Saint Philibert, né en Guienne, dans la ville d’Eauxe, passa sa première jeunesse à la cour de Dagobert. Son penchant pour la vie claustrale le détermina à se retirer dans le monastère de Rebais. Chassé de cette sainte demeure par une révolte des moines, le fervent abbé, car saint Philibert avait été élevé promptement à cette éminente dignité, parcourut plusieurs maisons religieuses de France et d’Italie. Il se dirigea ensuite vers la Neustrie, et chercha, dans notre province, un lieu de solitude pour s’y fixer. Il existait alors, sur le territoire de Jumiéges, au bord de la Seine, un château fort, en partie détruit, qui remontait à une haute antiquité. Saint Philibert obtint de Clovis II et de la reine Bathilde la donation de ces ruines, sur lesquelles il jeta les fondements de l’abbaye de Jumiéges. En peu de temps, trois églises furent bâties sous la direction du pieux cénobite ; il fit venir ensuite à Jumiéges soixante-dix religieux des divers monastères qu’il avait visités.

Quelques années après son établissement à Jumiéges, saint Philibert eut de fâcheux démêlés avec Ebroïn, au sujet de saint Léger, évêque d’Autun. Le perfide ministre calomnia son ennemi auprès de saint Ouen, archevêque de Rouen, qui prêta son entremise pour emprisonner notre saint abbé dans la tour d’Alvarède[1].
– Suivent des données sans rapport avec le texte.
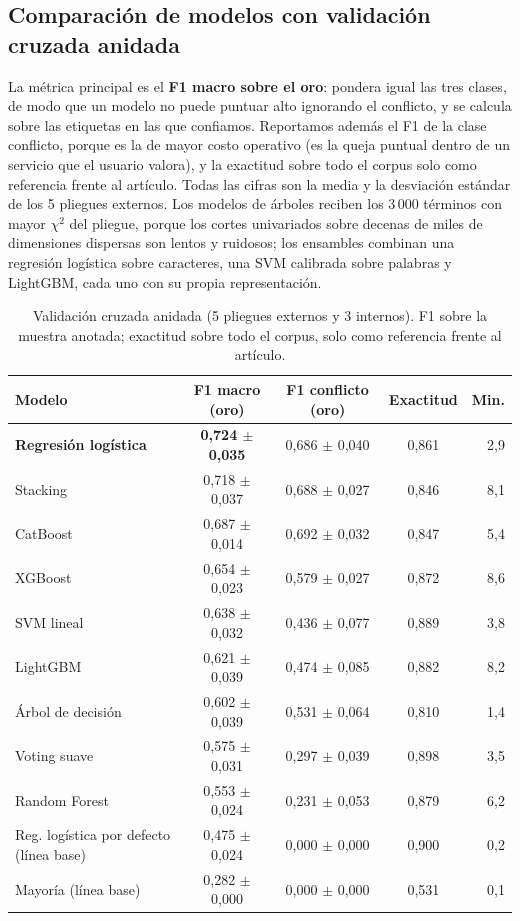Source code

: \documentclass[11pt,a4paper]{article}
\begin{document}
\subsection{Comparación de modelos con validación cruzada anidada}
La métrica principal es el \textbf{F1 macro sobre el oro}: pondera igual las tres clases, de modo
que un modelo no puede puntuar alto ignorando el conflicto, y se calcula sobre las etiquetas en
las que confiamos. Reportamos además el F1 de la clase conflicto, porque es la de mayor costo
operativo (es la queja puntual dentro de un servicio que el usuario valora), y la exactitud
sobre todo el corpus solo como referencia frente al artículo. Todas las cifras son la media y la
desviación estándar de los 5 pliegues externos. Los modelos de árboles reciben los 3\,000 términos
con mayor $\chi^2$ del pliegue, porque los cortes univariados sobre decenas de miles de
dimensiones dispersas son lentos y ruidosos; los ensambles combinan una regresión logística sobre
caracteres, una SVM calibrada sobre palabras y LightGBM, cada uno con su propia representación.

\begin{table}[h]
\centering\small
\caption{Validación cruzada anidada (5 pliegues externos y 3 internos). F1 sobre la muestra anotada; exactitud sobre todo el corpus, solo como referencia frente al artículo.}\label{tab:anidada}
\begin{tabular}{lcccr}
\toprule
Modelo & F1 macro (oro) & F1 conflicto (oro) & Exactitud & Min. \\
\midrule
\textbf{Regresión logística} & \textbf{0{,}724 $\pm$ 0{,}035} & 0{,}686 $\pm$ 0{,}040 & 0{,}861 & 2{,}9 \\
Stacking & 0{,}718 $\pm$ 0{,}037 & 0{,}688 $\pm$ 0{,}027 & 0{,}846 & 8{,}1 \\
CatBoost & 0{,}687 $\pm$ 0{,}014 & 0{,}692 $\pm$ 0{,}032 & 0{,}847 & 5{,}4 \\
XGBoost & 0{,}654 $\pm$ 0{,}023 & 0{,}579 $\pm$ 0{,}027 & 0{,}872 & 8{,}6 \\
SVM lineal & 0{,}638 $\pm$ 0{,}032 & 0{,}436 $\pm$ 0{,}077 & 0{,}889 & 3{,}8 \\
LightGBM & 0{,}621 $\pm$ 0{,}039 & 0{,}474 $\pm$ 0{,}085 & 0{,}882 & 8{,}2 \\
Árbol de decisión & 0{,}602 $\pm$ 0{,}039 & 0{,}531 $\pm$ 0{,}064 & 0{,}810 & 1{,}4 \\
Voting suave & 0{,}575 $\pm$ 0{,}031 & 0{,}297 $\pm$ 0{,}039 & 0{,}898 & 3{,}5 \\
Random Forest & 0{,}553 $\pm$ 0{,}024 & 0{,}231 $\pm$ 0{,}053 & 0{,}879 & 6{,}2 \\
Reg. logística por defecto (línea base) & 0{,}475 $\pm$ 0{,}024 & 0{,}000 $\pm$ 0{,}000 & 0{,}900 & 0{,}2 \\
Mayoría (línea base) & 0{,}282 $\pm$ 0{,}000 & 0{,}000 $\pm$ 0{,}000 & 0{,}531 & 0{,}1 \\
\bottomrule
\end{tabular}
\end{table}
\end{document}

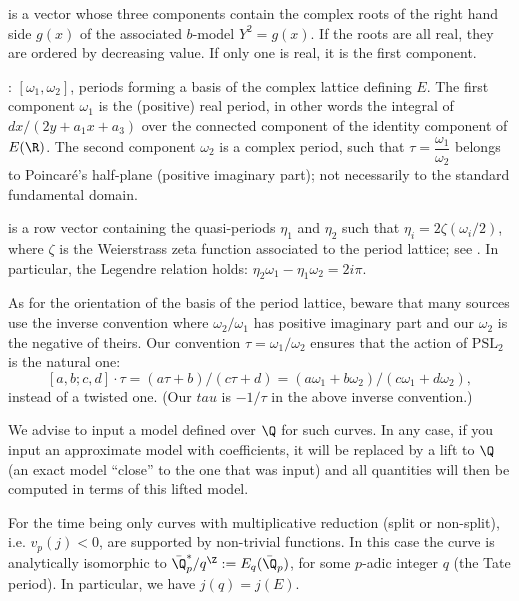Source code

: \item {} is a vector whose three components contain the complex
roots of the right hand side $g(x)$ of the associated $b$-model $Y^2 = g(x)$.
If the roots are all real, they are ordered by decreasing value. If only one
is real, it is the first component.

\item {}: $[\omega_1,\omega_2]$, periods forming a basis of the
complex lattice defining $E$. The first component $\omega_1$ is the
(positive) real period, in other words the integral of $dx/(2y+a_1x+a_3)$
over the connected component of the identity component of $E(\R)$.
The second component $\omega_2$ is a complex period, such that
$\tau=\dfrac{\omega_1}{\omega_2}$ belongs to Poincar\'e's
half-plane (positive imaginary part); not necessarily to the standard
fundamental domain.

\item {} is a row vector containing the quasi-periods $\eta_1$ and
$\eta_2$ such that $\eta_i = 2\zeta(\omega_i/2)$, where $\zeta$ is the
Weierstrass zeta function associated to the period lattice; see
. In particular, the Legendre relation holds: $\eta_2\omega_1 -
\eta_1\omega_2 = 2i\pi$.

 As for the orientation of the basis of the period lattice,
beware that many sources use the inverse convention where $\omega_2/\omega_1$
has positive imaginary part and our $\omega_2$ is the negative of theirs. Our
convention $\tau = \omega_1/\omega_2$  ensures that the action of $\text{PSL}_2$ is the natural
one:
$$[a,b;c,d]\cdot\tau = (a\tau+b)/(c\tau+d)
  = (a \omega_1 + b\omega_2)/(c\omega_1 + d\omega_2),$$
instead of a twisted one. (Our $tau$ is $-1/\tau$ in the above inverse
convention.)


We advise to input a model defined over $\Q$ for such curves. In any case,
if you input an approximate model with  coefficients, it will be
replaced by a lift to $\Q$ (an exact model ``close'' to the one that was
input) and all quantities will then be computed in terms of this lifted
model.

For the time being only curves with multiplicative reduction (split or
non-split), i.e. $v_p(j) < 0$, are supported by non-trivial functions. In
this case the curve is analytically isomorphic to $\bar{\Q}_p^*/q^\Z :=
E_q(\bar{\Q}_p)$, for some $p$-adic integer $q$ (the Tate period). In
particular, we have $j(q) = j(E)$.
Saint Philibert parvint cependant à sortir de prison ; soit que saint Ouen eût reconnu l’innocence de son ancien ami, soit qu’il se fût laissé attendrir en sa faveur. Cependant, l’abbé de Jumiéges n’obtint pas de retourner parmi ses frères ; il se retira dans l’île de Hair, ou Herio, connue depuis sous le nom de Noirmoutiers, où il présida à l’érection d’un nouveau monastère. De là, il songeait encore à son troupeau abandonné, à qui il envoya saint Aicadre, à titre de pasteur spirituel. Après la mort d’Ebroïn, saint Philibert, réconcilié avec saint Ouen, revint à Jumiéges, mais il y demeura peu

  1. La tour d’Alvarède fortifiait les remparts de Rouen ; elle était située à l’endroit où est maintenant la rue de la Poterne. (Farin, Histoire de la ville de Rouen, t. I, p. 101.)